* What you have to do *
Copy exactly the stretch of data below from the line with "Objective: Increase customer" through the line with "tools. Report results as above.", including both of those lines.

* Exercise materials *

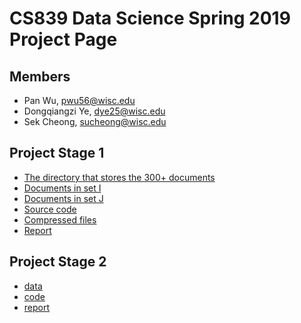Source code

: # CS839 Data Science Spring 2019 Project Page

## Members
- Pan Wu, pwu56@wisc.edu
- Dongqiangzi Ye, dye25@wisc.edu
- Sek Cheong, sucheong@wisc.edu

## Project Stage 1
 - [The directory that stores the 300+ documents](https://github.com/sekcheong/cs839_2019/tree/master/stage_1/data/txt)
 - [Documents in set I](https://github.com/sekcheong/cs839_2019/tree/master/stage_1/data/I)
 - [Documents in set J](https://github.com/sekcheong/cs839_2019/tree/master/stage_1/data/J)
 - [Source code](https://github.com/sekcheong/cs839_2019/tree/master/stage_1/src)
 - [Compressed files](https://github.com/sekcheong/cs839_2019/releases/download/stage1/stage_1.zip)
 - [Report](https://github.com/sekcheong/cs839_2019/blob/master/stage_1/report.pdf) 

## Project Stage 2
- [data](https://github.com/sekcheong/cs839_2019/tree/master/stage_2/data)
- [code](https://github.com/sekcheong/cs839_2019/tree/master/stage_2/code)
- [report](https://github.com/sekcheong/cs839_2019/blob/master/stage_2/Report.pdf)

...

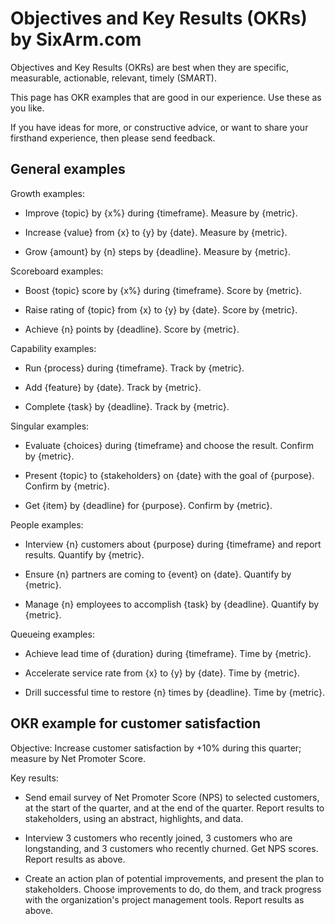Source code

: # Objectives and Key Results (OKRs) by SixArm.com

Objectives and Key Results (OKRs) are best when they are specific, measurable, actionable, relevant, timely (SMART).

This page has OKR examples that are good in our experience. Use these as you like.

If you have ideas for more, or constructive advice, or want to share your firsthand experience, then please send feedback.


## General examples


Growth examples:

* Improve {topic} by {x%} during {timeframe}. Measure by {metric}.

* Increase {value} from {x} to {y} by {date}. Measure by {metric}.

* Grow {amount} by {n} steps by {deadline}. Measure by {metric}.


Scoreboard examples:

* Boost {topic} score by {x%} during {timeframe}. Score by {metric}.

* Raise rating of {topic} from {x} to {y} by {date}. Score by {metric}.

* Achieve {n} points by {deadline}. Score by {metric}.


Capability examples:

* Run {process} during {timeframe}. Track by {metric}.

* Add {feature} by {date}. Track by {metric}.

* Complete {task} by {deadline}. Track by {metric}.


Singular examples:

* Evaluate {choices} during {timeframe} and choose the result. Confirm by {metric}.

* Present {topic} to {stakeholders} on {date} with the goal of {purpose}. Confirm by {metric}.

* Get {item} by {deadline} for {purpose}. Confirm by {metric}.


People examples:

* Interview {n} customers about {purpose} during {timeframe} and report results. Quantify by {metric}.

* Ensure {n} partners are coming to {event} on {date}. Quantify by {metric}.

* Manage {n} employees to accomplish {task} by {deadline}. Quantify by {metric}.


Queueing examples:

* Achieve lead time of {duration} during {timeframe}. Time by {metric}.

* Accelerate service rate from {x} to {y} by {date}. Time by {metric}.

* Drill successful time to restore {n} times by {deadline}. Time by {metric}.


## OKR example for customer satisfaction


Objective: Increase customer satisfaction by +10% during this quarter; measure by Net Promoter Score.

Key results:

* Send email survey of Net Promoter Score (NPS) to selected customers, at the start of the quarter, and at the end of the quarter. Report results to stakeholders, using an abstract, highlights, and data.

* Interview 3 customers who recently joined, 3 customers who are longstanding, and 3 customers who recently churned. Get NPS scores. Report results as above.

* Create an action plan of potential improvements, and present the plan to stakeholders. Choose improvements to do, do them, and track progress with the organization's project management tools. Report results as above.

* * *

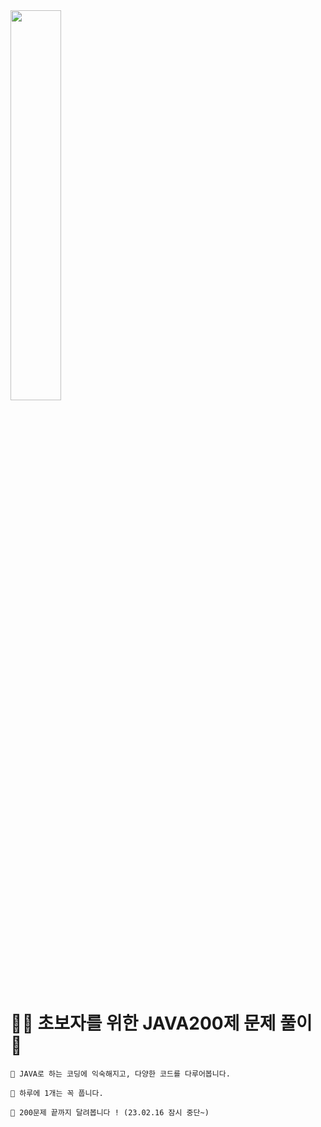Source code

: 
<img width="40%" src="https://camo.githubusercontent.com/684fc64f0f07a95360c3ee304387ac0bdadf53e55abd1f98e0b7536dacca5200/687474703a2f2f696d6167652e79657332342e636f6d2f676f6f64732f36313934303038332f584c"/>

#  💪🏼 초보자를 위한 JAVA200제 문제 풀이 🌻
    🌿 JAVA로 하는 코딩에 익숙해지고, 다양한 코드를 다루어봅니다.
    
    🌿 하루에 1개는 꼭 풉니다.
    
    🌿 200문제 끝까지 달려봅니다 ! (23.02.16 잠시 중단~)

* Output for this exercise *
Objective: Increase customer satisfaction by +10% during this quarter; measure by Net Promoter Score.

Key results:

* Send email survey of Net Promoter Score (NPS) to selected customers, at the start of the quarter, and at the end of the quarter. Report results to stakeholders, using an abstract, highlights, and data.

* Interview 3 customers who recently joined, 3 customers who are longstanding, and 3 customers who recently churned. Get NPS scores. Report results as above.

* Create an action plan of potential improvements, and present the plan to stakeholders. Choose improvements to do, do them, and track progress with the organization's project management tools. Report results as above.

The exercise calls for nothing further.